Sorry I don't have any good coping mechanisms for you, but I did want to let you know that I understand how you feel.
Thinking of you,
I absolutely hate hate hate flying. Who did I marry you ask, an aviation engineer! Crazy right. After Arianna died that anxiety about tripled. To top it off our oldest daughters dad lives in California and she flies there twice a year to spend time with him and her step mom and brothers and sisters alone. He is a great person but putting my child on a plane about kills me. Especially this year when that Asiana flight crashed at the very same airport she flew into just a few days after she landed and the day she got home was the day the SouthWest flights landing gear failed!! I was at O'Hare in Chicago when that flight crashed. So how do I cope, well my husband stays on the phone with me and gives me a play by play as I describe to him everything that is taking place around me. (They only let one parent at the gate). He also tells me exactly what minor little thing can ground an airplane for safety something as tiny as a pinhole size rust spot. Every single time we go thru these things. He always tells me how safe each specific type of plane she is flying on is whether it be an AirBus of Boeing etc. He also tells me that flying is safer than driving and that pilots have hundreds and hundreds of hours of experience. He also tells me that it is the most regulated industry there is. Which after my most recent TSA screening I am inclined to believe him.

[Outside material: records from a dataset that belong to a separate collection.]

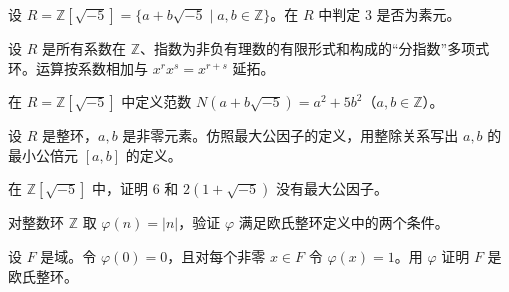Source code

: \noindent\begin{minipage}{\textwidth}
设 $R=\mathbb{Z}[\sqrt{-5}]=\{a+b\sqrt{-5}\mid a,b\in\mathbb{Z}\}$。在 $R$ 中判定 $3$ 是否为素元。
\end{minipage}\par\vfill
\noindent\begin{minipage}{\textwidth}
设 $R$ 是所有系数在 $\mathbb{Z}$、指数为非负有理数的有限形式和构成的“分指数”多项式环。运算按系数相加与 $x^r x^s=x^{r+s}$ 延拓。
\end{minipage}\par\vfill
\newpage
\noindent\begin{minipage}{\textwidth}
在 $R=\mathbb{Z}[\sqrt{-5}]$ 中定义范数 $N(a+b\sqrt{-5})=a^2+5b^2$（$a,b\in\mathbb{Z}$）。
\end{minipage}\par\vfill
\noindent\begin{minipage}{\textwidth}
设 $R$ 是整环，$a,b$ 是非零元素。仿照最大公因子的定义，用整除关系写出 $a,b$ 的最小公倍元 $[a,b]$ 的定义。
\end{minipage}\par\vfill
\noindent\begin{minipage}{\textwidth}
在 $\mathbb{Z}[\sqrt{-5}]$ 中，证明 $6$ 和 $2(1+\sqrt{-5})$ 没有最大公因子。
\end{minipage}\par\vfill
\newpage
\noindent\begin{minipage}{\textwidth}
对整数环 $\mathbb{Z}$ 取 $\varphi(n)=|n|$，验证 $\varphi$ 满足欧氏整环定义中的两个条件。
\end{minipage}\par\vfill
\noindent\begin{minipage}{\textwidth}
设 $F$ 是域。令 $\varphi(0)=0$，且对每个非零 $x\in F$ 令 $\varphi(x)=1$。用 $\varphi$ 证明 $F$ 是欧氏整环。
\end{minipage}\par\vfill
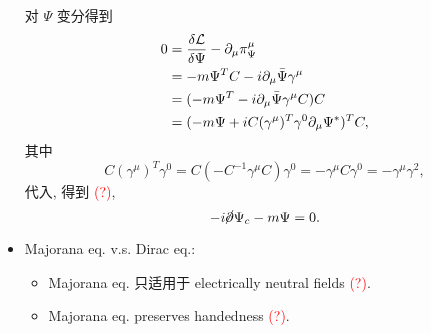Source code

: \begin{itemize}
	\begin{tcolorbox}[title=calculation:]
		对 $\Psi$ 变分得到
		\begin{align}
			0 &= \frac{\delta \mathcal{L}}{\delta \Psi} - \partial_\mu \pi_\Psi^\mu \notag \\
			&= - m \Psi^T C - i \partial_\mu \bar{\Psi} \gamma^\mu \notag \\
			&= (- m \Psi^T - i \partial_\mu \bar{\Psi} \gamma^\mu C) C \notag \\
			&= (- m \Psi + i C (\gamma^\mu)^T \gamma^0 \partial_\mu \Psi^*)^T C,
		\end{align}
		其中
		\begin{equation}
			C (\gamma^\mu)^T \gamma^0 = C (- C^{- 1} \gamma^\mu C) \gamma^0 = - \gamma^\mu C \gamma^0 = - \gamma^\mu \gamma^2,
		\end{equation}
		代入, 得到 \textcolor{red}{(?)},
		\begin{equation}
			- i \cancel{\partial} \Psi_c - m \Psi = 0.
		\end{equation}
	\end{tcolorbox}
	
	\item Majorana eq. v.s. Dirac eq.:
	\begin{itemize}
		\item Majorana eq. 只适用于 electrically neutral fields \textcolor{red}{(?)}.
		
		\item Majorana eq. preserves handedness \textcolor{red}{(?)}.
	\end{itemize}
\end{itemize}
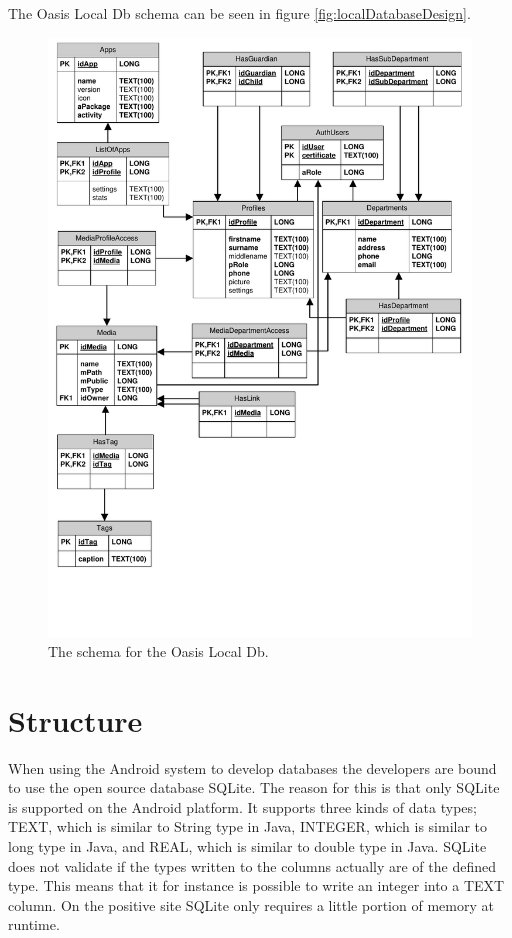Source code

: The Oasis Local Db schema can be seen in figure \autoref{fig:localDatabaseDesign}.

\begin{figure}[H]
	\centering
		\includegraphics[width=\textwidth]{Images/LocalDatabaseDesign}
	\caption{The schema for the Oasis Local Db.}
	\label{fig:localDatabaseDesign}
\end{figure}

\section{Structure}
\label{sec:OasisStructure}
When using the Android system to develop databases the developers are bound to use the open source database SQLite. \cite{SQLite}
The reason for this is that only SQLite is supported on the Android platform. \cite{AndroidArchitecture}
It supports three kinds of data types; TEXT, which is similar to String type in Java, INTEGER, which is similar to long type in Java, and REAL, which is similar to double type in Java. \cite{SQLTypes}
SQLite does not validate if the types written to the columns actually are of the defined type.
This means that it for instance is possible to write an integer into a TEXT column.
On the positive site SQLite only requires a little portion of memory at runtime. \cite{SQLAbout} 

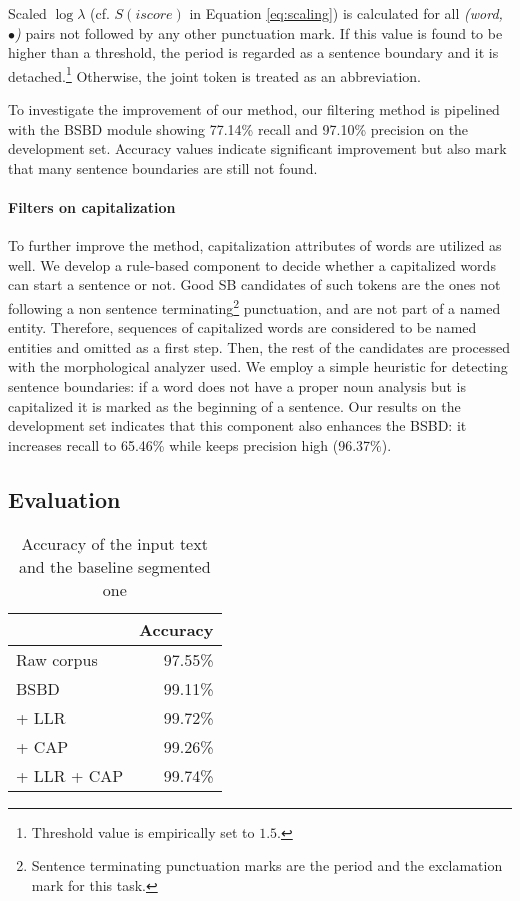 Scaled $\log \lambda$ (cf. $S(iscore)$ in Equation \eqref{eq:scaling}) is calculated for all \emph{(word, $\bullet$)} pairs not followed by any other punctuation mark. 
If this value is found to be higher than a threshold, the period is regarded as a sentence boundary and it is detached.\footnote{Threshold value is empirically set to $1.5$.} 
Otherwise, the joint token is treated as an abbreviation.

To investigate the improvement of our method, our filtering method is pipelined with the BSBD module showing 77.14\% recall and 97.10\% precision on the development set. 
Accuracy values indicate significant improvement but also mark that many sentence boundaries are still not found.

\paragraph{Filters on capitalization}

To further improve the method, capitalization attributes of words are utilized as well. 
We develop a rule-based component to decide whether a capitalized words can start a sentence or not.
Good SB candidates of such tokens are the ones not following a non sentence terminating\footnote{Sentence terminating punctuation marks are the period and the exclamation mark for this task.} punctuation, and are not part of a named entity. 
Therefore, sequences of capitalized words are considered to be named entities and omitted as a first step. 
Then, the rest of the candidates are processed with the morphological analyzer used.
We employ a simple heuristic for detecting sentence boundaries:
if a word does not have a proper noun analysis but is capitalized it is marked as the beginning of a sentence.  
Our results on the development set indicates that this component also enhances the BSBD: it increases recall to 65.46\% while keeps precision high (96.37\%). 

\subsection{Evaluation}


\begin{table}[h]
\centering
\caption{Accuracy of the input text and the baseline segmented one}
\label{tab:base}
\begin{tabular}{ l  r } 
\hline
& Accuracy \\ 
\hline
Raw corpus  & 97.55\% \\
BSBD & 99.11\% \\
+ LLR & 99.72\% \\
+ CAP & 99.26\% \\
+ LLR + CAP & 99.74\% \\
\hline
\end{tabular}
\end{table}

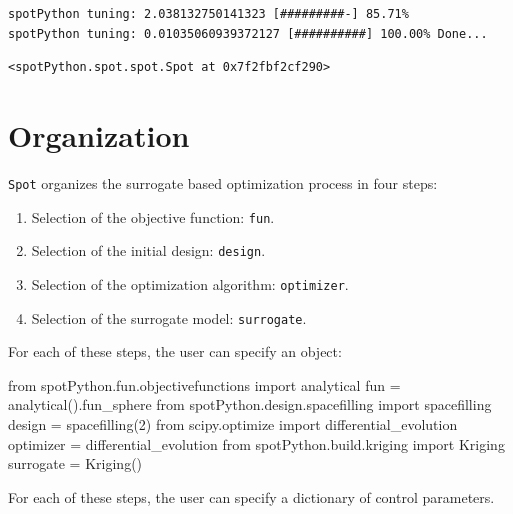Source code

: \documentclass[
  letterpaper,
  DIV=11,
  numbers=noendperiod]{scrreprt}
\newenvironment{Shaded}{\begin{snugshade}}{\end{snugshade}}
\newcommand{\DecValTok}[1]{\textcolor[rgb]{0.68,0.00,0.00}{#1}}
\newcommand{\ImportTok}[1]{\textcolor[rgb]{0.00,0.46,0.62}{#1}}
\newcommand{\NormalTok}[1]{\textcolor[rgb]{0.00,0.23,0.31}{#1}}
\newcommand{\OperatorTok}[1]{\textcolor[rgb]{0.37,0.37,0.37}{#1}}
\providecommand{\tightlist}{%
  \setlength{\itemsep}{0pt}\setlength{\parskip}{0pt}}\usepackage{longtable,booktabs,array}
\begin{document}
\begin{verbatim}
spotPython tuning: 2.038132750141323 [#########-] 85.71% 
spotPython tuning: 0.01035060939372127 [##########] 100.00% Done...
\end{verbatim}

\begin{verbatim}
<spotPython.spot.spot.Spot at 0x7f2fbf2cf290>
\end{verbatim}

\section{Organization}\label{organization}

\texttt{Spot} organizes the surrogate based optimization process in four
steps:

\begin{enumerate}
\def\labelenumi{\arabic{enumi}.}
\tightlist
\item
  Selection of the objective function: \texttt{fun}.
\item
  Selection of the initial design: \texttt{design}.
\item
  Selection of the optimization algorithm: \texttt{optimizer}.
\item
  Selection of the surrogate model: \texttt{surrogate}.
\end{enumerate}

For each of these steps, the user can specify an object:

\begin{Shaded}
\begin{Highlighting}[]
\ImportTok{from}\NormalTok{ spotPython.fun.objectivefunctions }\ImportTok{import}\NormalTok{ analytical}
\NormalTok{fun }\OperatorTok{=}\NormalTok{ analytical().fun\_sphere}
\ImportTok{from}\NormalTok{ spotPython.design.spacefilling }\ImportTok{import}\NormalTok{ spacefilling}
\NormalTok{design }\OperatorTok{=}\NormalTok{ spacefilling(}\DecValTok{2}\NormalTok{)}
\ImportTok{from}\NormalTok{ scipy.optimize }\ImportTok{import}\NormalTok{ differential\_evolution}
\NormalTok{optimizer }\OperatorTok{=}\NormalTok{ differential\_evolution}
\ImportTok{from}\NormalTok{ spotPython.build.kriging }\ImportTok{import}\NormalTok{ Kriging}
\NormalTok{surrogate }\OperatorTok{=}\NormalTok{ Kriging()}
\end{Highlighting}
\end{Shaded}

For each of these steps, the user can specify a dictionary of control
parameters.
\end{document}
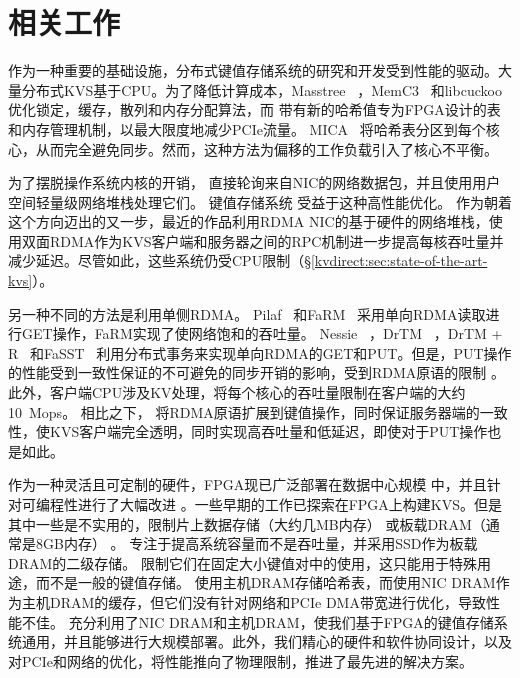 \section{相关工作}
\label{kvdirect:sec:related}

作为一种重要的基础设施，分布式键值存储系统的研究和开发受到性能的驱动。大量分布式KVS基于CPU。为了降低计算成本，Masstree~ \cite {mao2012cache}，MemC3~ \cite {fan2013memc3}和libcuckoo~ \cite {li2014algorithmic}优化锁定，缓存，散列和内存分配算法，而 \oursys{} 带有新的哈希值专为FPGA设计的表和内存管理机制，以最大限度地减少PCIe流量。 MICA~ \cite {lim2014mica}将哈希表分区到每个核心，从而完全避免同步。然而，这种方法为偏移的工作负载引入了核心不平衡。

为了摆脱操作系统内核的开销， \cite {rizzo2012netmap,intel2014data}直接轮询来自NIC的网络数据包，并且\cite {jeong2014mtcp,marinos2014network}使用用户空间轻量级网络堆栈处理它们。
键值存储系统 \cite {kapoor2012chronos,ousterhout2010case,ousterhout2015ramcloud,lim2014mica,li2016full}受益于这种高性能优化。
作为朝着这个方向迈出的又一步，最近的作品\cite {infiniband2000infiniband,kalia2014using,kalia2016design,kalia2014using,kalia2016design}利用RDMA NIC的基于硬件的网络堆栈，使用双面RDMA作为KVS客户端和服务器之间的RPC机制进一步提高每核吞吐量并减少延迟。尽管如此，这些系统仍受CPU限制（\S \ref {kvdirect:sec:state-of-the-art-kvs}）。

另一种不同的方法是利用单侧RDMA。 Pilaf~ \cite {mitchell2013using}和FaRM~ \cite {dragojevic2014farm}采用单向RDMA读取进行GET操作，FaRM实现了使网络饱和的吞吐量。 Nessie~ \cite {szepesi2014designing}，DrTM~ \cite {wei2015fast}，DrTM + R~ \cite {chen2016fast}和FaSST~ \cite {kalia2016fasst}利用分布式事务来实现单向RDMA的GET和PUT。但是，PUT操作的性能受到一致性保证的不可避免的同步开销的影响，受到RDMA原语的限制 \cite {kalia2016design}。此外，客户端CPU涉及KV处理，将每个核心的吞吐量限制在客户端的大约10~Mops。
相比之下，\oursys{} 将RDMA原语扩展到键值操作，同时保证服务器端的一致性，使KVS客户端完全透明，同时实现高吞吐量和低延迟，即使对于PUT操作也是如此。

作为一种灵活且可定制的硬件，FPGA现已广泛部署在数据中心规模 \cite {putnam2014reconfigurable,caulfield2016cloud}中，并且针对可编程性进行了大幅改进 \cite {bacon2013fpga,li2016clicknp}。一些早期的工作已探索在FPGA上构建KVS。但是其中一些是不实用的，限制片上数据存储（大约几MB内存） \cite {liang16fpl}或板载DRAM（通常是8GB内存） \cite {istvan2013flexible,chalamalasetti2013fpga,istvan2015hash}。
 \cite {blott2015scaling}专注于提高系统容量而不是吞吐量，并采用SSD作为板载DRAM的二级存储。
 \cite {liang16fpl,chalamalasetti2013fpga}限制它们在固定大小键值对中的使用，这只能用于特殊用途，而不是一般的键值存储。
\cite {blott13hotcloud,lavasani2014fpga}使用主机DRAM存储哈希表，而\cite {tokusashi2016multilevel}使用NIC DRAM作为主机DRAM的缓存，但它们没有针对网络和PCIe DMA带宽进行优化，导致性能不佳。
\oursys{} 充分利用了NIC DRAM和主机DRAM，使我们基于FPGA的键值存储系统通用，并且能够进行大规模部署。此外，我们精心的硬件和软件协同设计，以及对PCIe和网络的优化，将性能推向了物理限制，推进了最先进的解决方案。

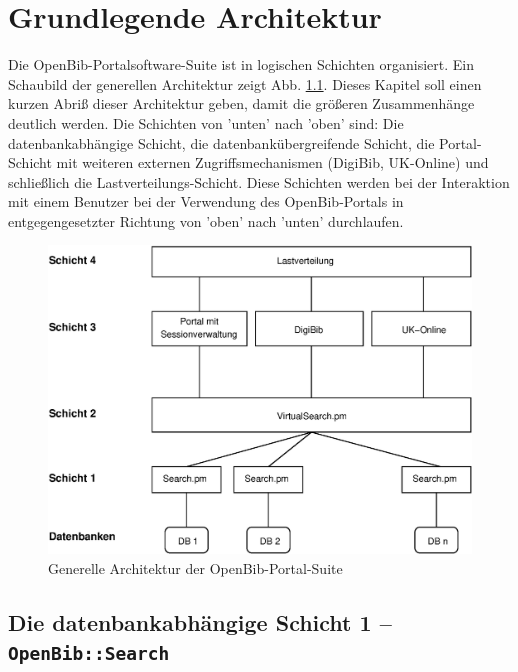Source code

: \documentclass[11pt, twoside, a4paper, BCOR8mm, DIV12, bibtotoc,idxtotoc]{scrbook}
\begin{document}
\chapter{Grundlegende Architektur}

Die OpenBib-Portalsoftware-Suite ist in logischen Schichten
organisiert. Ein Schaubild der ge\-ne\-rellen Architektur zeigt Abb.
\ref{bild:architektur}. Dieses Kapitel soll einen kurzen Abriß dieser
Architektur geben, damit die größeren Zusammenhänge deutlich
werden. Die Schichten von 'unten' nach 'oben' sind: Die
datenbankabhängige Schicht, die datenbankübergreifende Schicht, die
Portal-Schicht mit weiteren externen Zugriffsmechanismen (DigiBib,
UK-Online) und schließlich die Lastverteilungs-Schicht. Diese
Schichten werden bei der Interaktion mit einem Benutzer bei der
Verwendung des OpenBib-Portals in entgegengesetzter Richtung von
'oben' nach 'unten' durchlaufen.


\begin{figure}
\begin{shadowenv}
  \vspace{4mm}
    \centering \begin{minipage}[b]{1.0\textwidth}
      \centering \includegraphics[width=12cm]{schicht04.eps}
    \end{minipage}
    \caption{Generelle Architektur der OpenBib-Portal-Suite}
  \label{bild:architektur}
  \vspace{3mm}
\end{shadowenv}
\end{figure}

\section{Die datenbankabhängige Schicht 1 -- \texttt{OpenBib::Search}}
\end{document}
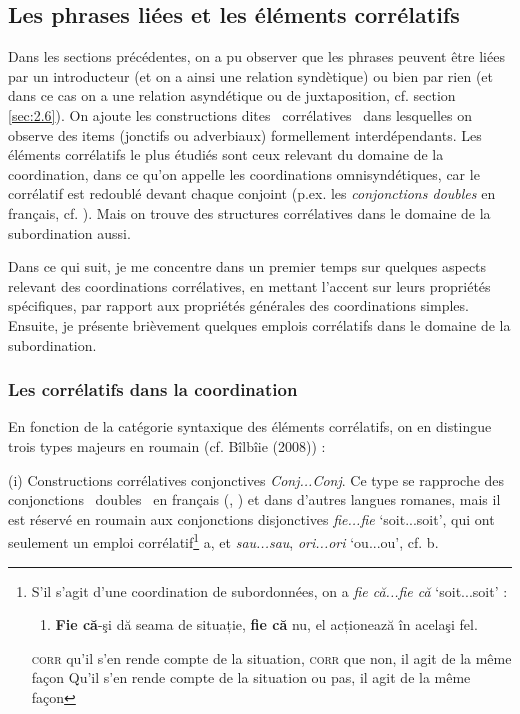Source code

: \subsection{Les phrases liées et les éléments corrélatifs}
\label{bkm:Ref301432144}Dans les sections précédentes, on a pu observer que les phrases peuvent être liées par un introducteur (et on a ainsi une relation syndètique) ou bien par rien (et dans ce cas on a une relation asyndétique ou de juxtaposition, cf. section \ref{sec:2.6}). On ajoute les constructions dites {\guillemotleft}~corrélatives~{\guillemotright} dans lesquelles on observe des items (jonctifs ou adverbiaux) formellement interdépendants. Les éléments corrélatifs le plus étudiés sont ceux relevant du domaine de la coordination, dans ce qu'on appelle les coordinations omnisyndétiques, car le corrélatif est redoublé devant chaque conjoint (p.ex. les \textit{conjonctions doubles} en français,\textbf{} cf.\textbf{} \citet{Piot2000}). Mais on trouve des structures corrélatives dans le domaine de la subordination aussi. 

Dans ce qui suit, je me concentre dans un premier temps sur quelques aspects relevant des coordinations corrélatives, en mettant l'accent sur leurs propriétés spécifiques, par rapport aux propriétés générales des coordinations simples. Ensuite, je présente brièvement quelques emplois corrélatifs dans le domaine de la subordination.

\subsubsection{Les corrélatifs dans la coordination}
\label{bkm:Ref302037437}En fonction de la catégorie syntaxique des éléments corrélatifs, on en distingue trois types majeurs en roumain (cf. Bîlbîie (2008)) : 

(i) Constructions corrélatives conjonctives \textit{Conj...Conj}. Ce type se rapproche des conjonctions {\guillemotleft}~doubles~{\guillemotright} en français (\citet{Piot2000}, \citet{Mouret2007}) et dans d'autres langues romanes, mais il est réservé en roumain aux conjonctions disjonctives \textit{fie...fie} `soit...soit', qui ont seulement un emploi corrélatif\footnote{S'il s'agit d'une coordination de subordonnées, on a \textit{fie că...fie că} `soit...soit' :

\begin{enumerate}
\item \textbf{Fie că}-şi dă seama de situație, \textbf{fie că} nu, el acționează în acelaşi fel.


\end{enumerate}
\textsc{corr} qu'il s'en rende compte de la situation, \textsc{corr} que non, il agit de la même façon
Qu'il s'en rende compte de la situation ou pas, il agit de la même façon} a, et \textit{sau...sau},\textit{ ori...ori} `ou...ou', cf. b. 


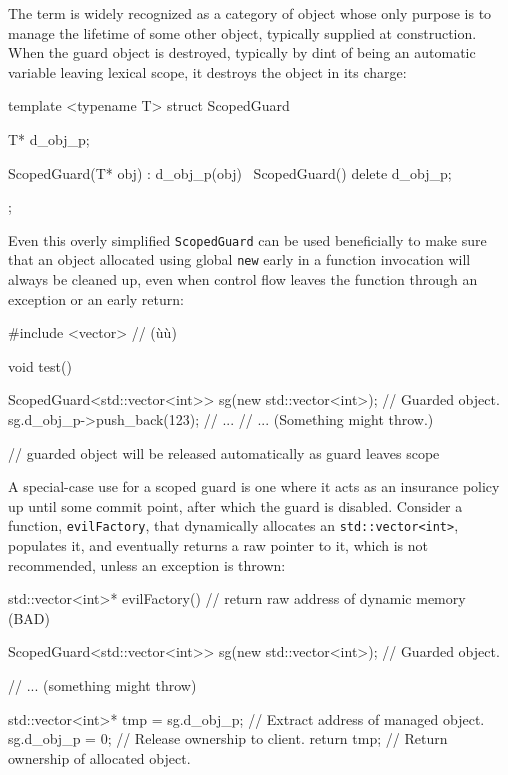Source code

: The term  is widely recognized as a category of
object whose only purpose is to manage the lifetime of some other
object, typically supplied at construction. When the guard object is
destroyed, typically by dint of being an automatic variable leaving
lexical scope, it destroys the object in its charge:

\begin{emcppslisting}[emcppsbatch=e22]
template <typename T>
struct ScopedGuard
{
   T* d_obj_p;

   ScopedGuard(T* obj) : d_obj_p(obj) { }
   ~ScopedGuard() { delete d_obj_p; }
};
\end{emcppslisting}
    

\noindent Even this overly simplified \lstinline!ScopedGuard! can be used
beneficially to make sure that an object allocated using global
\lstinline!new! early in a function invocation will always be cleaned up,
even when control flow leaves the function through an exception or an
early return:

\begin{emcppslisting}[emcppsbatch=e22]
#include <vector>  // (ù{}ù)

void test()
{
    ScopedGuard<std::vector<int>> sg(new std::vector<int>);  // Guarded object.
    sg.d_obj_p->push_back(123);
    // ...
    // ...              (Something might throw.)

}  // guarded object will be released automatically as guard leaves scope
\end{emcppslisting}
    

\noindent A special-case use for a scoped guard is one where it acts as an
insurance policy up until some commit point, after which the guard is
disabled. Consider a function, \lstinline!evilFactory!, that dynamically
allocates an \lstinline!std::vector<int>!, populates it, and eventually
returns a raw pointer to it, which is not recommended, unless an
exception is thrown:

\begin{emcppslisting}[emcppsbatch=e22]
std::vector<int>* evilFactory()  // return raw address of dynamic memory (BAD)
{
    ScopedGuard<std::vector<int>> sg(new std::vector<int>);  // Guarded object.

    // ...              (something might throw)

    std::vector<int>* tmp = sg.d_obj_p;  // Extract address of managed object.
    sg.d_obj_p = 0;                      // Release ownership to client.
    return tmp;                          // Return ownership of allocated object.
}
\end{emcppslisting}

To some extent I will agree that your husband is right. You do have to live without Scott physically being with you but you don't have to live without him completely. Living without him doesn't mean leaving him behind. I try and find ways to "bring" Arianna with us when we travel. I incorporate her into each one of our family vacations even if its just in spirit. I hope that you enjoy your trip and you post some wonderful pictures for all of us to be jealous of.
thanks for you kind thoughts. I was so worried after I wrote my post that I was going to have come across as some ungrateful person who doesn't appreciate being able to go to Hawaii.( I do, I really really do!) Anxiety what a horrible emotion to have, I can deal with sadness, anger and all that but hate the anxiety. Jami knowing how well they check the planes helped coming from a professional although my husband as been telling me the same thing. I have never worried about flying before.
As someone who lives here, take heart knowing that when you arrive, you may find, as I do, that you will see your precious angel in all the beauty that abounds here. There will always be rainbows, especially on Kauai, and I wouldn't be surprised if you find a turtle or two as well.
Perhaps you wouldn't be going if Scott were here- but if he were here you would be over the moon happy. Sometimes as difficult as it is to find the energy to do so, I feel like when I am most carefree and happy I am most close to Akeelah, because if she were here it's how I would have always been. So while you enjoy your time here and smile, I hope you will find comfort feeling very close to Scott.